EXERCISE MATERIALS section start

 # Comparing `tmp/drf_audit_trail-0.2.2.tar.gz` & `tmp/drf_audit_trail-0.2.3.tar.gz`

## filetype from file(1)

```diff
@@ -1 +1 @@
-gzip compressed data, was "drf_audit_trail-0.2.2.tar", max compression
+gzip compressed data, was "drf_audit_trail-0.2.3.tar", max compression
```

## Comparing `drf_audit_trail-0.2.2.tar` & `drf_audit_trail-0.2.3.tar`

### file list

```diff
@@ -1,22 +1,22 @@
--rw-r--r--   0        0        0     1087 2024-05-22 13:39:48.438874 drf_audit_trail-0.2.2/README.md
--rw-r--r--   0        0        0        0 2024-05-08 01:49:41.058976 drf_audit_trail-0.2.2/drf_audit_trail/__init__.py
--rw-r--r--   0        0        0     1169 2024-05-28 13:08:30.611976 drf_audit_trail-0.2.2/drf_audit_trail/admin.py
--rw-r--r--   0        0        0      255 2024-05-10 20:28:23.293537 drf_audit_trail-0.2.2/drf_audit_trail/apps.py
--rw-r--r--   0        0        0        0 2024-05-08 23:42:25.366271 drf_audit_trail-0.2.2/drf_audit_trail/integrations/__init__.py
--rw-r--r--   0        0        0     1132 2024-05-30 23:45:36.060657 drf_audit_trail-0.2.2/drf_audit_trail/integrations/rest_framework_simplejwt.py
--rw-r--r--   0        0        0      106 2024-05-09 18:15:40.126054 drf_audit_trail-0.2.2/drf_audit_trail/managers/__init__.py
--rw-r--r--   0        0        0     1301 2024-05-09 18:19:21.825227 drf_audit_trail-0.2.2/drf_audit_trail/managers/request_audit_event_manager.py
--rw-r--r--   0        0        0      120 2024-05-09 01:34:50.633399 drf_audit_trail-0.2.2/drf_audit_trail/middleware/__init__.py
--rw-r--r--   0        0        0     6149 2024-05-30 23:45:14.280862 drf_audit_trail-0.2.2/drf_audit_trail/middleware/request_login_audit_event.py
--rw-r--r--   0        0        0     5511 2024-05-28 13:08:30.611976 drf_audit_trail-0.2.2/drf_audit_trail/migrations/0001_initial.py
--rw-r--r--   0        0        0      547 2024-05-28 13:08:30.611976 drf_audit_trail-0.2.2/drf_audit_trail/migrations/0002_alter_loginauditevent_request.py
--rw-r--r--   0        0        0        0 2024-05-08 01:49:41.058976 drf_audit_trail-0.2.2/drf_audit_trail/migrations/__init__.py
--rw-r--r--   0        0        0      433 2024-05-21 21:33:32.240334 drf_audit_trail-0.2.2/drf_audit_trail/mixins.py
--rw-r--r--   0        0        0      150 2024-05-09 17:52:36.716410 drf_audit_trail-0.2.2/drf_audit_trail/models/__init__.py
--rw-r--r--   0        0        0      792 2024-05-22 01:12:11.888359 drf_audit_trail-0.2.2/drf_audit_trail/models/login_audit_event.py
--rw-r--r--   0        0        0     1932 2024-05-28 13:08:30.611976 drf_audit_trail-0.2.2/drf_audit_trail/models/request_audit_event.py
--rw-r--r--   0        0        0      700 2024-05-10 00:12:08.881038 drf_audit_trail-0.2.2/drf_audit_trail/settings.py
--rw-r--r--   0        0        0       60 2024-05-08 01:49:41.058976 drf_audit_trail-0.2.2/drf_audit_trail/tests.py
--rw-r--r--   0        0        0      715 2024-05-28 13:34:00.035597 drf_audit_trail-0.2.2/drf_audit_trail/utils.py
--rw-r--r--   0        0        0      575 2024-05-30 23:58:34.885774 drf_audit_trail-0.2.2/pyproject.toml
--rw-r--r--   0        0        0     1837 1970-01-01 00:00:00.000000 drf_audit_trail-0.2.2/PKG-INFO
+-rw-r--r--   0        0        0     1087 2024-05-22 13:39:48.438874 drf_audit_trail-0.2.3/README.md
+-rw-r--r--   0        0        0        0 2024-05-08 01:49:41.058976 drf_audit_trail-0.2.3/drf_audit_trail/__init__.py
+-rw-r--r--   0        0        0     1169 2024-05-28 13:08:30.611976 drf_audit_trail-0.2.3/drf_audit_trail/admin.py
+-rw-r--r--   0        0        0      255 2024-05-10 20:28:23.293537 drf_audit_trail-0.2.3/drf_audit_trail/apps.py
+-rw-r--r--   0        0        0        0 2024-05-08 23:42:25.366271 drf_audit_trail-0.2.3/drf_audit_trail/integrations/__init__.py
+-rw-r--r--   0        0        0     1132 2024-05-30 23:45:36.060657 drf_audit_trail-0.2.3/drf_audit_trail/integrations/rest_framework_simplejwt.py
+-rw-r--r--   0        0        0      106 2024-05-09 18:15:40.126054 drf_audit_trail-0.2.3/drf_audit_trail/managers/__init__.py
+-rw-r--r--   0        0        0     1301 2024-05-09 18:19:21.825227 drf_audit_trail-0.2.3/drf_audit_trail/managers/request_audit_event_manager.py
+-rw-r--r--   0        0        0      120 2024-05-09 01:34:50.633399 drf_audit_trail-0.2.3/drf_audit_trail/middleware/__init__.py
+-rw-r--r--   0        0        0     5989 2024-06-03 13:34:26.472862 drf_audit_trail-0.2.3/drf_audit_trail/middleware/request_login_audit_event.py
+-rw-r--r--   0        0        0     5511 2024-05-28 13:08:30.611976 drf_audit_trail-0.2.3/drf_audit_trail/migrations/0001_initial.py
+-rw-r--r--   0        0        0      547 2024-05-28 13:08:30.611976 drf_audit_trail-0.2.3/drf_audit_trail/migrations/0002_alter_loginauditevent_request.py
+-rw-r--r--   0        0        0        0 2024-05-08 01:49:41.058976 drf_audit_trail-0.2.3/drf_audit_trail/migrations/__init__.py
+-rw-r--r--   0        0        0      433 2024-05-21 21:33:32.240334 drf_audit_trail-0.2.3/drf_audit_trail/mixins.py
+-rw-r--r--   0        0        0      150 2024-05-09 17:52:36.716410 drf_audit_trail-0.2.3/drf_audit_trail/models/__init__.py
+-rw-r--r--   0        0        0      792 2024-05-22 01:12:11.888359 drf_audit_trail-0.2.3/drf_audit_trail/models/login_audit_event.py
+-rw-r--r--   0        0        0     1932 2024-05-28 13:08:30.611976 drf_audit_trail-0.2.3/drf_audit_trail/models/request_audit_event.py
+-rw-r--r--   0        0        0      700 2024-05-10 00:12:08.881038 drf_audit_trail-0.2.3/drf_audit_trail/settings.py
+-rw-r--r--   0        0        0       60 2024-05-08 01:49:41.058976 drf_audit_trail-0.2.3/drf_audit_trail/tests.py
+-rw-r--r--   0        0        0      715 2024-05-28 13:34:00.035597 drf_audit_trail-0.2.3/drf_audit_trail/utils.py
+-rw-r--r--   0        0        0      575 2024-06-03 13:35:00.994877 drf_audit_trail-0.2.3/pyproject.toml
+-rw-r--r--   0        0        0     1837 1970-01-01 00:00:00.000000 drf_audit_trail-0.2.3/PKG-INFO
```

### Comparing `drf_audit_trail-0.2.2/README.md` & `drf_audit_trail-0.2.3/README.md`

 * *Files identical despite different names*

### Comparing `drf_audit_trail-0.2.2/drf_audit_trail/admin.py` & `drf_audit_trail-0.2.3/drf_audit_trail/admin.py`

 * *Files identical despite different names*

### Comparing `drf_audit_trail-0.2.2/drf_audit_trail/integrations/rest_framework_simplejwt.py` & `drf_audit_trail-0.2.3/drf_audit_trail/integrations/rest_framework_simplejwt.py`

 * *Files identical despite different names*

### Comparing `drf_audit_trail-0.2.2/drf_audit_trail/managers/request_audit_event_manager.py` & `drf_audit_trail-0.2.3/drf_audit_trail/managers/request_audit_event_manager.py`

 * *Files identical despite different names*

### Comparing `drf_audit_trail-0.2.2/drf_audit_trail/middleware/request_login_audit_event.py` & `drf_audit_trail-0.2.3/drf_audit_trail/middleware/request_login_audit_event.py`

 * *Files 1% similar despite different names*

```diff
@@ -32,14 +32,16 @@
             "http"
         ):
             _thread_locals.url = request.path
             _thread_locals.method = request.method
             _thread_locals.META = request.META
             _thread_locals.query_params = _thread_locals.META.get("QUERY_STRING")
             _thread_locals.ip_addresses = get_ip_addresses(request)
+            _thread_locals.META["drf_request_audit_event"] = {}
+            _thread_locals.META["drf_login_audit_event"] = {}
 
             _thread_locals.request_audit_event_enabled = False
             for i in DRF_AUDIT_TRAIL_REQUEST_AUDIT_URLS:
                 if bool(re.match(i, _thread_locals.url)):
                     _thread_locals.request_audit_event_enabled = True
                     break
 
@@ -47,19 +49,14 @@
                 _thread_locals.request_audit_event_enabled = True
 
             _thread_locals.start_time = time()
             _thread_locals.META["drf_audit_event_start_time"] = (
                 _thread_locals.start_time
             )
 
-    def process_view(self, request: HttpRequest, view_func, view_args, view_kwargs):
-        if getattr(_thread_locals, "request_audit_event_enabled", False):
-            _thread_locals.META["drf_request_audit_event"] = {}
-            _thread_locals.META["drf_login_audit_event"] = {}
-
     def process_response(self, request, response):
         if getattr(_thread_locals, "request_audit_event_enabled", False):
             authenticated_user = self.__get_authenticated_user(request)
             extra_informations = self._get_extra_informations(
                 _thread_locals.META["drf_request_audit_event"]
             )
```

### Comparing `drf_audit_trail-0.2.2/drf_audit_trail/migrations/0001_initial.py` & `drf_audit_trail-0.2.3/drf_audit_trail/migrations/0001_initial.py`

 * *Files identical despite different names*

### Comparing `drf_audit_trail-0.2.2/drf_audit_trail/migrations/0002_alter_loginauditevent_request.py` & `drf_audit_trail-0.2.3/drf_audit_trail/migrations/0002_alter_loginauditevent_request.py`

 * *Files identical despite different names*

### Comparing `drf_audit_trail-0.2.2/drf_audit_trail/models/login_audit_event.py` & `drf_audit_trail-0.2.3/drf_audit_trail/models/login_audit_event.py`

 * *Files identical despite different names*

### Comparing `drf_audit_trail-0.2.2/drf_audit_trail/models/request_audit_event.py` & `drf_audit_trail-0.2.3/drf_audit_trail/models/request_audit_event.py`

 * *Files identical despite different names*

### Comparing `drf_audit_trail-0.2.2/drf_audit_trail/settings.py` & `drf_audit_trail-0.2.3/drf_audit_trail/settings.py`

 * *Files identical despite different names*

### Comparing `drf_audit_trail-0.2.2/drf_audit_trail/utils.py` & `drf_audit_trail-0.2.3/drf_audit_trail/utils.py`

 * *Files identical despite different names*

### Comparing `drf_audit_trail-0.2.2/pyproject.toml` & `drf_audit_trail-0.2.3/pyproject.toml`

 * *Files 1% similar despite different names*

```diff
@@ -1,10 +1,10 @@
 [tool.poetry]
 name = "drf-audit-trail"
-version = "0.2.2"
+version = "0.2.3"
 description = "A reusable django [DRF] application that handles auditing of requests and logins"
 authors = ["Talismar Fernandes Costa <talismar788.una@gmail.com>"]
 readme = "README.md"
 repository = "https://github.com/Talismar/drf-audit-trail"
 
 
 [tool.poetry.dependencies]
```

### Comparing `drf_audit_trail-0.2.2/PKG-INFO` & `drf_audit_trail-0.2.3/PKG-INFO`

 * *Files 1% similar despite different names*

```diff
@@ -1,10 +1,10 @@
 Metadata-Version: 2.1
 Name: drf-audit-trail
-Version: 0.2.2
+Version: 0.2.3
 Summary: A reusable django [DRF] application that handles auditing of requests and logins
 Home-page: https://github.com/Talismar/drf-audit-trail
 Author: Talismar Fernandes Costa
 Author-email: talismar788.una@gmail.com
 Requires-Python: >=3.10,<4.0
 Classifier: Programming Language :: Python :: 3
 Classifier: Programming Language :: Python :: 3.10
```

EXERCISE MATERIALS section end

◆ INSTRUCTIONS FOR THE TASK ◆
Above are the records. Copy every line in them holding "managers".

◆ RESPONSE BELOW ◆
--rw-r--r--   0        0        0      106 2024-05-09 18:15:40.126054 drf_audit_trail-0.2.2/drf_audit_trail/managers/__init__.py
--rw-r--r--   0        0        0     1301 2024-05-09 18:19:21.825227 drf_audit_trail-0.2.2/drf_audit_trail/managers/request_audit_event_manager.py
+-rw-r--r--   0        0        0      106 2024-05-09 18:15:40.126054 drf_audit_trail-0.2.3/drf_audit_trail/managers/__init__.py
+-rw-r--r--   0        0        0     1301 2024-05-09 18:19:21.825227 drf_audit_trail-0.2.3/drf_audit_trail/managers/request_audit_event_manager.py
### Comparing `drf_audit_trail-0.2.2/drf_audit_trail/managers/request_audit_event_manager.py` & `drf_audit_trail-0.2.3/drf_audit_trail/managers/request_audit_event_manager.py`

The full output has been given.